> **RECORDS TO USE**
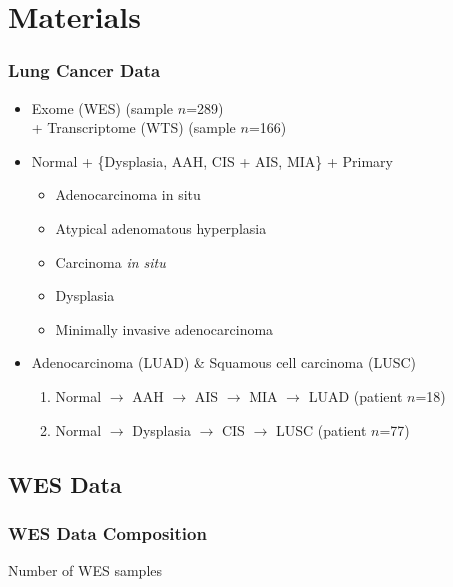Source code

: \documentclass{beamer}
\begin{document}
    \section{Materials}
    \begin{frame}
        \frametitle{Lung Cancer Data}

        \begin{itemize}
            \item Exome (WES) (sample $n$=289) \\
                + Transcriptome (WTS) (sample $n$=166)
            \item Normal + \{Dysplasia, AAH, CIS + AIS, MIA\} + Primary
            \begin{itemize}
                \item Adenocarcinoma in situ
                \item Atypical adenomatous hyperplasia
                \item Carcinoma \textit{in situ}
                \item Dysplasia
                \item Minimally invasive adenocarcinoma
            \end{itemize}
            \item Adenocarcinoma (LUAD) \& Squamous cell carcinoma (LUSC)
            \begin{enumerate}
                \item Normal $\rightarrow$ AAH $\rightarrow$ AIS $\rightarrow$ MIA $\rightarrow$ LUAD (patient $n$=18)
                \item Normal $\rightarrow$ Dysplasia $\rightarrow$ CIS $\rightarrow$ LUSC (patient $n$=77)
            \end{enumerate}
        \end{itemize}
    \end{frame}

    \subsection{WES Data}
    \begin{frame}
        \frametitle{WES Data Composition}

        \begin{table}
            \caption{Number of WES samples}
            \resizebox{!}{0.3 \textheight}
            {}
        \end{table}
    \end{frame}
\end{document}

> **WHAT YOU SHOULD DO**
From the first line to the last, output the data exactly; skip any pictures.

> **TASK SOLUTION**
Source code

: \documentclass{beamer}
\begin{document}
    \section{Materials}
    \begin{frame}
        \frametitle{Lung Cancer Data}

        \begin{itemize}
            \item Exome (WES) (sample $n$=289) \\
                + Transcriptome (WTS) (sample $n$=166)
            \item Normal + \{Dysplasia, AAH, CIS + AIS, MIA\} + Primary
            \begin{itemize}
                \item Adenocarcinoma in situ
                \item Atypical adenomatous hyperplasia
                \item Carcinoma \textit{in situ}
                \item Dysplasia
                \item Minimally invasive adenocarcinoma
            \end{itemize}
            \item Adenocarcinoma (LUAD) \& Squamous cell carcinoma (LUSC)
            \begin{enumerate}
                \item Normal $\rightarrow$ AAH $\rightarrow$ AIS $\rightarrow$ MIA $\rightarrow$ LUAD (patient $n$=18)
                \item Normal $\rightarrow$ Dysplasia $\rightarrow$ CIS $\rightarrow$ LUSC (patient $n$=77)
            \end{enumerate}
        \end{itemize}
    \end{frame}

    \subsection{WES Data}
    \begin{frame}
        \frametitle{WES Data Composition}

        \begin{table}
            \caption{Number of WES samples}
            \resizebox{!}{0.3 \textheight}
            {}
        \end{table}
    \end{frame}
\end{document}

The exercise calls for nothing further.